SAC Subcommittee on Metadata and Subject Analysis

Minutes for June 29, 1998

Washington, D.C.



Present: Casey, Culbertson, Dede, El-Hoshey, Geever, Glassel, Greenberg, Harken, Layne, Sandburg-Fox, Trumble, Wool



Diane Dates Casey, chair, opened the meeting with introductions of members and guests. She thanked Pat Kuhr and Bruce Trumble for compiling a metadata bibliography which is available at the SAC Metadata Web site (http://www.govst.edu/users/gddcasey/sac/metadata.htm).



Sara Shatford Layne and Greg Wool gave a presentation, "Theoretical Exploration on Similarities & Differences Between Subject Analysis in General & Subject Analysis of Digital Resources." Wool began by making distinctions between metadata as data about data vis-a-vis metadata as digital information about digital information, embedded metadata in contrast to third-party metadata, and web author-created metadata versus cataloger created-metadata. Then, Layne posited that subject analysis of digital resources is different, but not fundamentally different from traditional subject analysis. The purpose and process of subject analysis remains the same in either environment: 1) analyze and abstract a summary of the subject of an item; 2) chose appropriate subject headings with the appropriate level of specificity; 3) use a structured vocabulary; 4) establish preferred terms or collocate synonyms; 5) establish a syndetic structure for controlled vocabulary; 6) design systems so that the user retrieves relevant materials rather than large retrievals where many of the items are not germane to the search.

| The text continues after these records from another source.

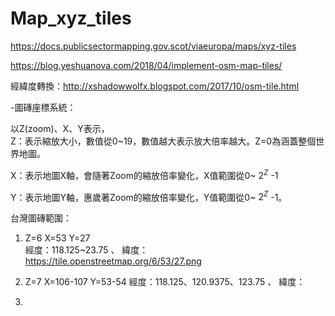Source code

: # Map_xyz_tiles
https://docs.publicsectormapping.gov.scot/viaeuropa/maps/xyz-tiles

https://blog.yeshuanova.com/2018/04/implement-osm-map-tiles/

經緯度轉換：http://xshadowwolfx.blogspot.com/2017/10/osm-tile.html

-圖磚座標系統：  

以Z(zoom)、X、Y表示，  
Z：表示縮放大小，數值從0~19，數值越大表示放大倍率越大。Z=0為涵蓋整個世界地圖。

X：表示地圖X軸，會隨著Zoom的縮放倍率變化，X值範圍從0~ $2^Z$ -1

Y：表示地圖Y軸，惠歲著Zoom的縮放倍率變化，Y值範圍從0~ $2^Z$ -1。  



台灣圖磚範圍：  
  1. Z=6 X=53 Y=27  
     經度：118.125~23.75 、 緯度：    
     https://tile.openstreetmap.org/6/53/27.png
     
  2. Z=7 X=106-107 Y=53-54
     經度：118.125、120.9375、123.75 、 緯度：  
  
  3.
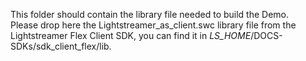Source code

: This folder should contain the library file needed to build the Demo.<br>
Please drop here the Lightstreamer_as_client.swc library file from the Lightstreamer Flex Client SDK, you can find it in _LS_HOME_/DOCS-SDKs/sdk_client_flex/lib.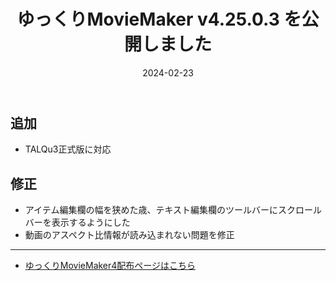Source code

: ﻿---
title: ゆっくりMovieMaker v4.25.0.3 を公開しました
date: 2024-02-23
tags: [YMM4,お知らせ]
---
## 追加
- TALQu3正式版に対応
## 修正
- アイテム編集欄の幅を狭めた歳、テキスト編集欄のツールバーにスクロールバーを表示するようにした
- 動画のアスペクト比情報が読み込まれない問題を修正

---

- [ゆっくりMovieMaker4配布ページはこちら](../index.md)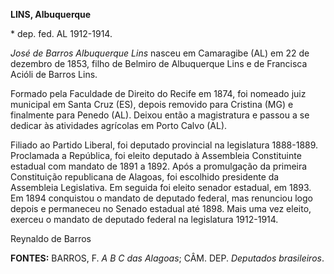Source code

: **LINS, Albuquerque**

\* dep. fed. AL 1912-1914.

*José de Barros Albuquerque Lins* nasceu em Camaragibe (AL) em 22 de
dezembro de 1853, filho de Belmiro de Albuquerque Lins e de Francisca
Acióli de Barros Lins.

Formado pela Faculdade de Direito do Recife em 1874, foi nomeado juiz
municipal em Santa Cruz (ES), depois removido para Cristina (MG) e
finalmente para Penedo (AL). Deixou então a magistratura e passou a se
dedicar às atividades agrícolas em Porto Calvo (AL).

Filiado ao Partido Liberal, foi deputado provincial na legislatura
1888-1889. Proclamada a República, foi eleito deputado à Assembleia
Constituinte estadual com mandato de 1891 a 1892. Após a promulgação da
primeira Constituição republicana de Alagoas, foi escolhido presidente
da Assembleia Legislativa. Em seguida foi eleito senador estadual, em
1893. Em 1894 conquistou o mandato de deputado federal, mas renunciou
logo depois e permaneceu no Senado estadual até 1898. Mais uma vez
eleito, exerceu o mandato de deputado federal na legislatura 1912-1914.

Reynaldo de Barros

**FONTES:** BARROS, F. *A B C das Alagoas*; CÂM. DEP. *Deputados
brasileiros*.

Wool responded with a discussion of new data elements, functionalities, and paradigms in the digital world. Under new data elements he noted increased use of multiple subject vocabularies at the same time, a greater need for mapping and crosswalks between subject vocabularies, as well as the use of data mining, and an explosion of searches using uncontrolled vocabulary or keywords.

His examination of new functionalities included the use of readily recognizable form subdivisions, subject hierarchies especially suited to the Internet, and software for automated text analysis and assignment of subject headings. Finally, he predicted that paradigm shifts will occur in the areas of an increased use of uncontrolled subject vocabulary, more web authors or publishers doing their own subject analysis, an expansion in analytics as a result of the modular nature of web documents, and a movement away from specificity towards broader subject headings. In contrast, Layne depicted these "new" elements as variations of the old, "new" functionalities as the same but with new tools, and "new" paradigms as shifts in emphasis rather than totally new. She foresaw increased integration of library and non-library subject analysis, as well as integration of human and automated subject analysis; new tools will implement the traditional functions of subject analysis.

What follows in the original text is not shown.